─── Input data ───

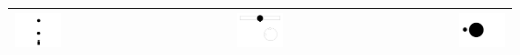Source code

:\documentclass[11pt]{article}
\begin{document}
\begin{tabular}[pos]{| l | c | r |}
\\ \hline
\includegraphics[width=0.30\textwidth]{./img/input_scene3.png}
&
\includegraphics[width=0.30\textwidth]{./img/input_position3.png}
&
\includegraphics[width=0.30\textwidth]{./img/output3.png}
\\ \hline
\end{tabular}
\end{document}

───

Your answer should be an exact copy of the records above, with no pictures in it.

» Response below
Source code

:\documentclass[11pt]{article}
\begin{document}
\begin{tabular}[pos]{| l | c | r |}
\\ \hline
\includegraphics[width=0.30\textwidth]{./img/input_scene3.png}
&
\includegraphics[width=0.30\textwidth]{./img/input_position3.png}
&
\includegraphics[width=0.30\textwidth]{./img/output3.png}
\\ \hline
\end{tabular}
\end{document}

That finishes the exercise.